Maintaining strong cloud security practices also requires finding a provider that suits your firm’s specific needs, according to Xichen Zhang, a research scientist at the Canadian Institute for Cybersecurity at the University of New Brunswick.

“Different companies have different safety requirements,” he says. “It’s really dependent on, for example, the nature of the company, if it’s a small, medium or large company, and what is the major domain of the company.”

Mr. Zhang explains that each cloud provider offers a unique suite of tools and capabilities, and it’s up to customers to determine which offers the security practices that best meet their unique needs. For example, small businesses might want to opt for one of the more popular cloud providers – such as Google Cloud, Microsoft Azure or Amazon Web Services – as they are more likely to provide third-party security solutions tailor-made for organizations without a dedicated IT department.

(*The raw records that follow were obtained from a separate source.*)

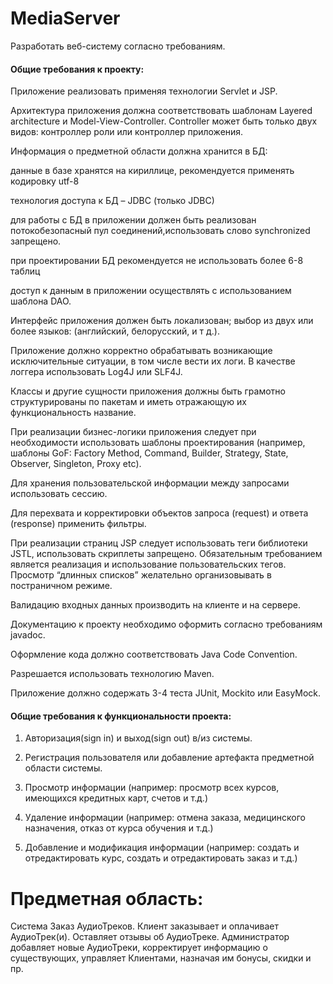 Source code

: # MediaServer

Разработать веб-систему согласно требованиям.

<h4> Общие требования к проекту:</h4>

Приложение реализовать применяя технологии Servlet и JSP.

Архитектура приложения должна соответствовать шаблонам Layered architecture и Model-View-Controller. 
Controller может быть только двух видов: контроллер роли или контроллер приложения.

Информация о предметной области должна хранится в БД:

данные в базе хранятся на кириллице, рекомендуется применять кодировку utf-8

технология доступа к БД – JDBC (только JDBC)

для работы с БД в приложении должен быть реализован потокобезопасный пул соединений,использовать слово synchronized запрещено.

при проектировании БД рекомендуется не использовать более 6-8 таблиц

доступ к данным в приложении осуществлять с использованием шаблона DAO.

Интерфейс приложения должен быть локализован; выбор из двух или более языков: (английский, белорусский, и т д.).

Приложение должно корректно обрабатывать возникающие исключительные ситуации, в том числе вести их логи.
В качестве логгера использовать Log4J или SLF4J.

Классы и другие сущности приложения должны быть грамотно структурированы по пакетам и иметь отражающую их функциональность название.

При реализации бизнес-логики приложения следует при необходимости использовать шаблоны проектирования 
(например, шаблоны GoF: Factory Method, Command, Builder, Strategy, State, Observer, Singleton, Proxy etc).

Для хранения пользовательской информации между запросами использовать сессию.

Для перехвата и корректировки объектов запроса (request) и ответа (response) применить фильтры.

При реализации страниц JSP следует использовать теги библиотеки JSTL, использовать скриплеты запрещено. 
Обязательным требованием является реализация и использование пользовательских тегов. 
Просмотр “длинных списков” желательно организовывать в постраничном режиме.

Валидацию входных данных производить на клиенте и на сервере.

Документацию к проекту необходимо оформить согласно требованиям javadoc.

Оформление кода должно соответствовать Java Code Convention.

Разрешается использовать технологию Maven.

Приложение должно содержать 3-4 теста JUnit, Mockito или EasyMock.

<h4>Общие требования к функциональности проекта:</h4>

1) Авторизация(sign in) и выход(sign out) в/из системы.

2) Регистрация пользователя или добавление артефакта предметной области системы.

3) Просмотр информации (например: просмотр всех курсов, имеющихся кредитных карт, счетов и т.д.)

4) Удаление информации (например: отмена заказа, медицинского назначения, отказ от курса обучения и т.д.)

5) Добавление и модификация информации (например: создать и отредактировать курс, создать и отредактировать заказ и т.д.)

# Предметная область:

Система Заказ АудиоТреков. Клиент заказывает и оплачивает АудиоТрек(и). Оставляет отзывы об АудиоТреке.
Администратор добавляет новые АудиоТреки, корректирует информацию о существующих, управляет Клиентами, назначая им бонусы, скидки и пр.
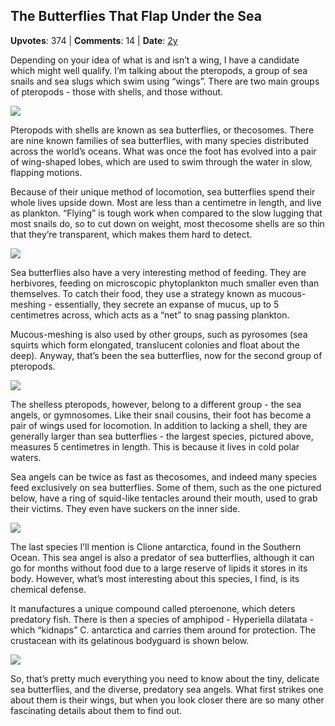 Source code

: ## The Butterflies That Flap Under the Sea
    
**Upvotes**: 374 | **Comments**: 14 | **Date**: [2y](https://www.quora.com/What-are-some-of-the-most-unique-winged-creatures/answer/Gary-Meaney)

Depending on your idea of what is and isn’t a wing, I have a candidate which might well qualify. I’m talking about the pteropods, a group of sea snails and sea slugs which swim using “wings”. There are two main groups of pteropods - those with shells, and those without.

![](https://qph.fs.quoracdn.net/main-qimg-9447510db2e57b32f50d9ba49ff30f76-lq)

Pteropods with shells are known as sea butterflies, or thecosomes. There are nine known families of sea butterflies, with many species distributed across the world’s oceans. What was once the foot has evolved into a pair of wing-shaped lobes, which are used to swim through the water in slow, flapping motions.

Because of their unique method of locomotion, sea butterflies spend their whole lives upside down. Most are less than a centimetre in length, and live as plankton. “Flying” is tough work when compared to the slow lugging that most snails do, so to cut down on weight, most thecosome shells are so thin that they’re transparent, which makes them hard to detect.

![](https://qph.fs.quoracdn.net/main-qimg-144829008c23a49f7fd8b27e788600c8-lq)

Sea butterflies also have a very interesting method of feeding. They are herbivores, feeding on microscopic phytoplankton much smaller even than themselves. To catch their food, they use a strategy known as mucous-meshing - essentially, they secrete an expanse of mucus, up to 5 centimetres across, which acts as a “net” to snag passing plankton.

Mucous-meshing is also used by other groups, such as pyrosomes (sea squirts which form elongated, translucent colonies and float about the deep). Anyway, that’s been the sea butterflies, now for the second group of pteropods.

![](https://qph.fs.quoracdn.net/main-qimg-0f569c8bf7da6e8ea2d2801dfddd87c0-lq)

The shelless pteropods, however, belong to a different group - the sea angels, or gymnosomes. Like their snail cousins, their foot has become a pair of wings used for locomotion. In addition to lacking a shell, they are generally larger than sea butterflies - the largest species, pictured above, measures 5 centimetres in length. This is because it lives in cold polar waters.

Sea angels can be twice as fast as thecosomes, and indeed many species feed exclusively on sea butterflies. Some of them, such as the one pictured below, have a ring of squid-like tentacles around their mouth, used to grab their victims. They even have suckers on the inner side.

![](https://qph.fs.quoracdn.net/main-qimg-00db67f9a24ba06510489109f7daf2f7)

The last species I’ll mention is Clione antarctica, found in the Southern Ocean. This sea angel is also a predator of sea butterflies, although it can go for months without food due to a large reserve of lipids it stores in its body. However, what’s most interesting about this species, I find, is its chemical defense.

It manufactures a unique compound called pteroenone, which deters predatory fish. There is then a species of amphipod - Hyperiella dilatata \- which “kidnaps” C. antarctica and carries them around for protection. The crustacean with its gelatinous bodyguard is shown below.

![](https://qph.fs.quoracdn.net/main-qimg-37a8db52e64bb02853201efa12c21fde-lq)

So, that’s pretty much everything you need to know about the tiny, delicate sea butterflies, and the diverse, predatory sea angels. What first strikes one about them is their wings, but when you look closer there are so many other fascinating details about them to find out.

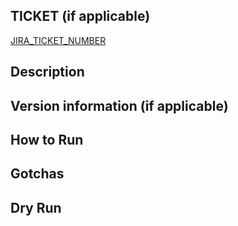 ## TICKET (if applicable)
[JIRA_TICKET_NUMBER](https://jira.rms.com/browse/JIRA_Ticket_Number)

## Description

## Version information (if applicable)

## How to Run

## Gotchas

## Dry Run

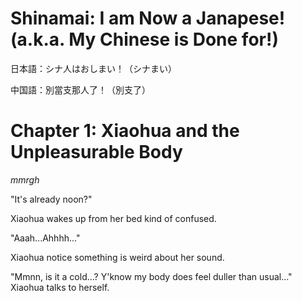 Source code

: # Shinamai: I am Now a Janapese! (a.k.a. My Chinese is Done for!)

日本語：シナ人はおしまい！（シナまい）

中国語：別當支那人了！（別支了）


# Chapter 1: Xiaohua and the Unpleasurable Body

*mmrgh*

"It's already noon?"

Xiaohua wakes up from her bed kind of confused.

"Aaah...Ahhhh..."

Xiaohua notice something is weird about her sound. 

"Mmnn, is it a cold...? Y'know my body does feel duller than usual..." Xiaohua talks to herself.
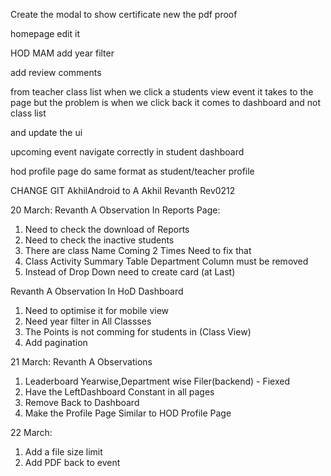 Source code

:Create the modal to show certificate new the pdf proof 


<!-- #teacher profile -> class assigned should be section name -->

<!-- #teacher profile remove Teacher ID from bottom -->

<!-- #student dashboard ->upcoming events backbutton -->

<!-- #teacher dashboard events list Invalid Date -->

homepage edit it

HOD MAM add year filter

add review comments

from teacher class list when we click a students view event it takes to the page but the problem is when we click back it comes to dashboard and not class list

<!-- student upcoming event back button  -->
and update the ui

upcoming event navigate correctly in student dashboard

hod profile page do same format as student/teacher profile

<!-- password show/hide icon -->

<!-- #add upcoming evnts for faculty also  -->


CHANGE GIT
AkhilAndroid to A Akhil
Revanth Rev0212


20 March:
Revanth A Observation In Reports Page:

1. Need to check the download of Reports
2. Need to check the inactive students
3. There are class Name Coming 2 Times Need to fix that
4. Class Activity Summary Table Department Column must be removed
5. Instead of Drop Down need to create card (at Last)

Revanth A Observation In HoD Dashboard

1. Need to optimise it for mobile view
2. Need year filter in All Classses
3. The Points is not comming for students in (Class View)
4. Add pagination


21 March:
Revanth A Observations 
1. Leaderboard Yearwise,Department wise Filer(backend) - Fiexed
2. Have the LeftDashboard Constant in all pages
3. Remove Back to Dashboard
4. Make the Profile Page Similar to HOD Profile Page

22 March:
1. Add a file size limit
2. Add PDF back to event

But even if your data is stored in a brand name cloud, it could still require additional layers of protection. Mr. Zhang warns that businesses need to be conscious of what they upload to the cloud and introduce additional layers of security to sensitive data, no matter their provider.

“Third party cloud services can be the target of hackers, so we need to consider what is their data protection technology, and how strong and how powerful their mechanisms are in order to protect the data we send them,” he says.

“Do not consider the cloud a fully trusted entity. Even with big companies like Google and Amazon.”